We settled on a very nice Acer Aspire One 10.1 inch screen model. The purchase was uneventful and the sales guy didn’t even try to upsell us much stuff that we didn’t need. In fact, when I mentioned a memory upgrade he suggested that we try it as it came out of the box first and only upgrade if the computer was too slow.
This morning I took the computer out of the box to do the initial start up and set up routine. Not a big deal, it takes about an hour or so, including downloading updates. This computer came with Windows 7 Starter, which is pretty easy to use even though I’ve never seen it before. The features are different than XP, but not that much different.
Connection to our home WiFi network was easy.
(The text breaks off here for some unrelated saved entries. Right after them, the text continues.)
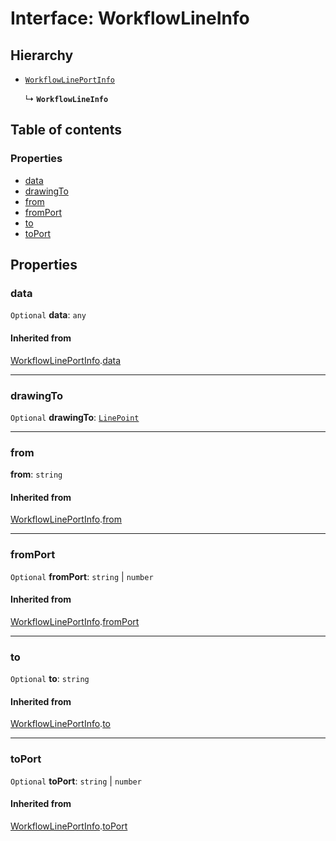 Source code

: # Interface: WorkflowLineInfo

## Hierarchy

* [`WorkflowLinePortInfo`](/auto-docs/free-layout-core/interfaces/WorkflowLinePortInfo.md)

  ↳ **`WorkflowLineInfo`**

## Table of contents

### Properties

* [data](/auto-docs/free-layout-core/interfaces/WorkflowLineInfo.md#data)
* [drawingTo](/auto-docs/free-layout-core/interfaces/WorkflowLineInfo.md#drawingto)
* [from](/auto-docs/free-layout-core/interfaces/WorkflowLineInfo.md#from)
* [fromPort](/auto-docs/free-layout-core/interfaces/WorkflowLineInfo.md#fromport)
* [to](/auto-docs/free-layout-core/interfaces/WorkflowLineInfo.md#to)
* [toPort](/auto-docs/free-layout-core/interfaces/WorkflowLineInfo.md#toport)

## Properties

### data

`Optional` **data**: `any`

#### Inherited from

[WorkflowLinePortInfo](/auto-docs/free-layout-core/interfaces/WorkflowLinePortInfo.md).[data](/auto-docs/free-layout-core/interfaces/WorkflowLinePortInfo.md#data)

***

### drawingTo

`Optional` **drawingTo**: [`LinePoint`](/auto-docs/free-layout-core/interfaces/LinePoint.md)

***

### from

**from**: `string`

#### Inherited from

[WorkflowLinePortInfo](/auto-docs/free-layout-core/interfaces/WorkflowLinePortInfo.md).[from](/auto-docs/free-layout-core/interfaces/WorkflowLinePortInfo.md#from)

***

### fromPort

`Optional` **fromPort**: `string` | `number`

#### Inherited from

[WorkflowLinePortInfo](/auto-docs/free-layout-core/interfaces/WorkflowLinePortInfo.md).[fromPort](/auto-docs/free-layout-core/interfaces/WorkflowLinePortInfo.md#fromport)

***

### to

`Optional` **to**: `string`

#### Inherited from

[WorkflowLinePortInfo](/auto-docs/free-layout-core/interfaces/WorkflowLinePortInfo.md).[to](/auto-docs/free-layout-core/interfaces/WorkflowLinePortInfo.md#to)

***

### toPort

`Optional` **toPort**: `string` | `number`

#### Inherited from

[WorkflowLinePortInfo](/auto-docs/free-layout-core/interfaces/WorkflowLinePortInfo.md).[toPort](/auto-docs/free-layout-core/interfaces/WorkflowLinePortInfo.md#toport)
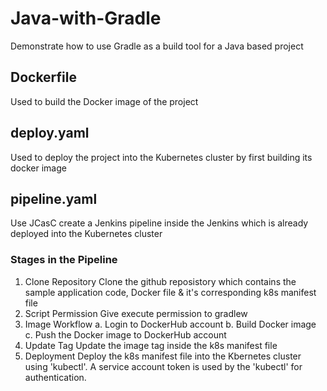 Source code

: # Java-with-Gradle
Demonstrate how to use Gradle as a build tool for a Java based project

## Dockerfile
Used to build the Docker image of the project

## deploy.yaml
Used to deploy the project into the Kubernetes cluster by first building its docker image

## pipeline.yaml
Use JCasC create a Jenkins pipeline inside the Jenkins which is already deployed into the Kubernetes cluster

### Stages in the Pipeline
1. Clone Repository
   Clone the github reposistory which contains the sample application code, Docker file & it's corresponding k8s manifest file
2. Script Permission
   Give execute permission to gradlew
3. Image Workflow
   a.  Login to DockerHub account
   b.  Build Docker image
   c.  Push the Docker image to DockerHub account
4. Update Tag
   Update the image tag inside the k8s manifest file
5. Deployment
   Deploy the k8s manifest file into the Kbernetes cluster using 'kubectl'. A service account token is used by the 'kubectl' for authentication.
I downloaded the updates and did the required restart. Which is where the hate part comes in. Most new computers come loaded with a bunch of “free” crap, that really isn’t free. It’s a bunch of come ons that try to get you to buy stuff by giving you free 30 or 60 days trial versions of their products. One of these is the McAfee anti everything suite, which automatically connected to the Internet on restart and tried to get me to register the free product. I’ve had experience with McAfee and have found that it is a resource hog. For that reason I won’t use their products under any circumstances, even if it’s free. Nor am I interested in some free Ebay software, or the free Norton anti everything that they include. Actually, Comcast includes Norton 360 free to subscribers which is what I plan to use since it’s simple to keep updated.
As a result, I’m going to have to unload all of the “free” stuff before I can put on the stuff she actually wants, like Firefox, Thunderbird, Office. Actually, they include a free 60 day trial version, but I’ll probably uninstall that and put on
the real version I have.
Not a big deal, but it’s just another hour or so I don’t need to spend. I really wish that computer companies would realize that most people don’t want that free crap because it really isn’t free and ties up time and resources.
Oh, and they decided that the Mrs. wanted iGoogle as her home page in Internet Explorer. Thanks.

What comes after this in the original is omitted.